Work to complete => When you reach the line containing "operations for stores" in the data below, begin returning lines exactly as written, and stop once the line containing "- Create a new project" has been returned.
[Opening Supplied entries section]
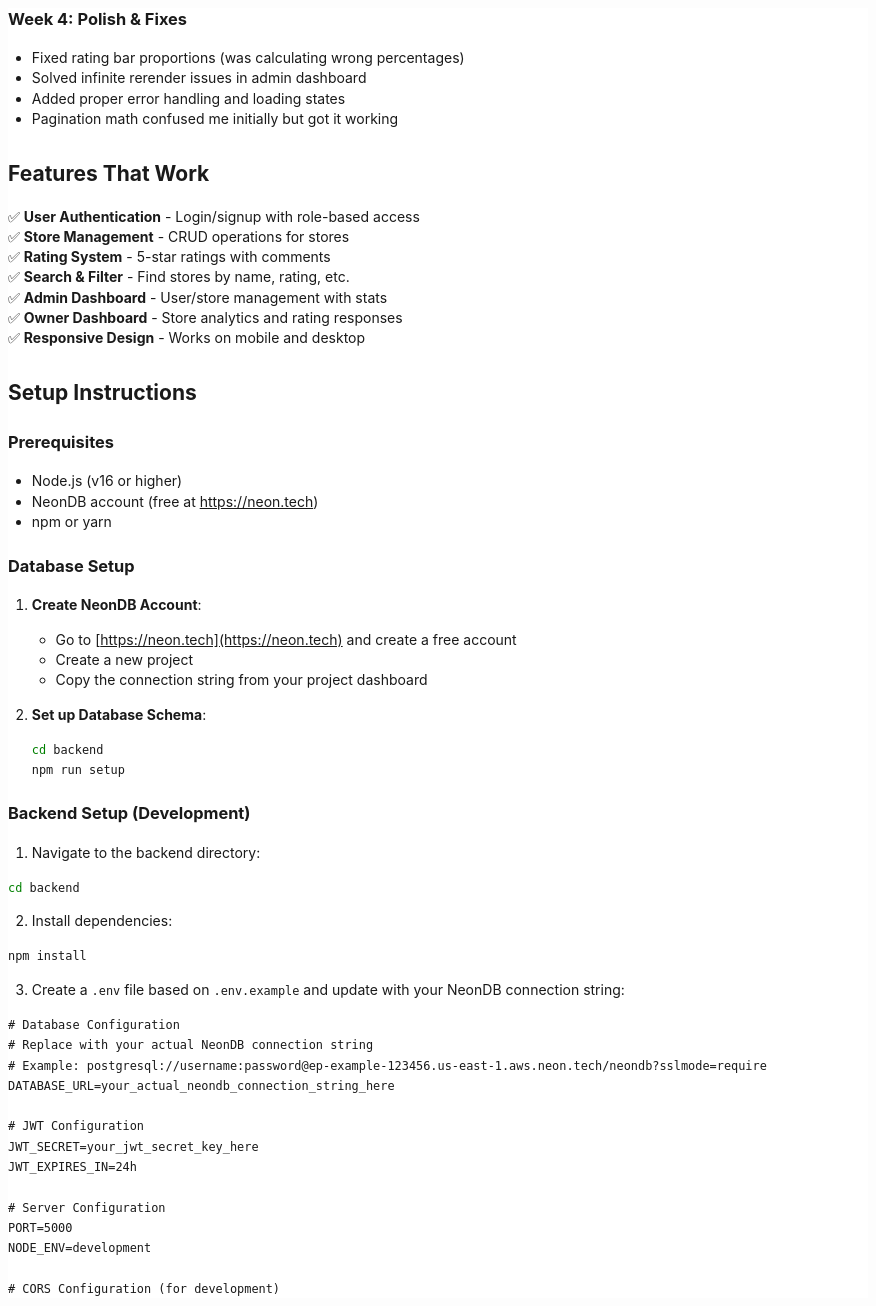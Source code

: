 ### Week 4: Polish & Fixes
- Fixed rating bar proportions (was calculating wrong percentages)
- Solved infinite rerender issues in admin dashboard
- Added proper error handling and loading states
- Pagination math confused me initially but got it working

## Features That Work

✅ **User Authentication** - Login/signup with role-based access  
✅ **Store Management** - CRUD operations for stores  
✅ **Rating System** - 5-star ratings with comments  
✅ **Search & Filter** - Find stores by name, rating, etc.  
✅ **Admin Dashboard** - User/store management with stats  
✅ **Owner Dashboard** - Store analytics and rating responses  
✅ **Responsive Design** - Works on mobile and desktop

## Setup Instructions

### Prerequisites
- Node.js (v16 or higher)
- NeonDB account (free at https://neon.tech)
- npm or yarn

### Database Setup

1. **Create NeonDB Account**:
   - Go to [https://neon.tech](https://neon.tech) and create a free account
   - Create a new project
   - Copy the connection string from your project dashboard

2. **Set up Database Schema**:
   ```bash
   cd backend
   npm run setup
   ```

### Backend Setup (Development)

1. Navigate to the backend directory:
```bash
cd backend
```

2. Install dependencies:
```bash
npm install
```

3. Create a `.env` file based on `.env.example` and update with your NeonDB connection string:
```env
# Database Configuration
# Replace with your actual NeonDB connection string
# Example: postgresql://username:password@ep-example-123456.us-east-1.aws.neon.tech/neondb?sslmode=require
DATABASE_URL=your_actual_neondb_connection_string_here

# JWT Configuration
JWT_SECRET=your_jwt_secret_key_here
JWT_EXPIRES_IN=24h

# Server Configuration
PORT=5000
NODE_ENV=development

# CORS Configuration (for development)
```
[Closing Supplied entries section]
Response to this task =>
✅ **Store Management** - CRUD operations for stores  
✅ **Rating System** - 5-star ratings with comments  
✅ **Search & Filter** - Find stores by name, rating, etc.  
✅ **Admin Dashboard** - User/store management with stats  
✅ **Owner Dashboard** - Store analytics and rating responses  
✅ **Responsive Design** - Works on mobile and desktop

## Setup Instructions

### Prerequisites
- Node.js (v16 or higher)
- NeonDB account (free at https://neon.tech)
- npm or yarn

### Database Setup

1. **Create NeonDB Account**:
   - Go to [https://neon.tech](https://neon.tech) and create a free account
   - Create a new project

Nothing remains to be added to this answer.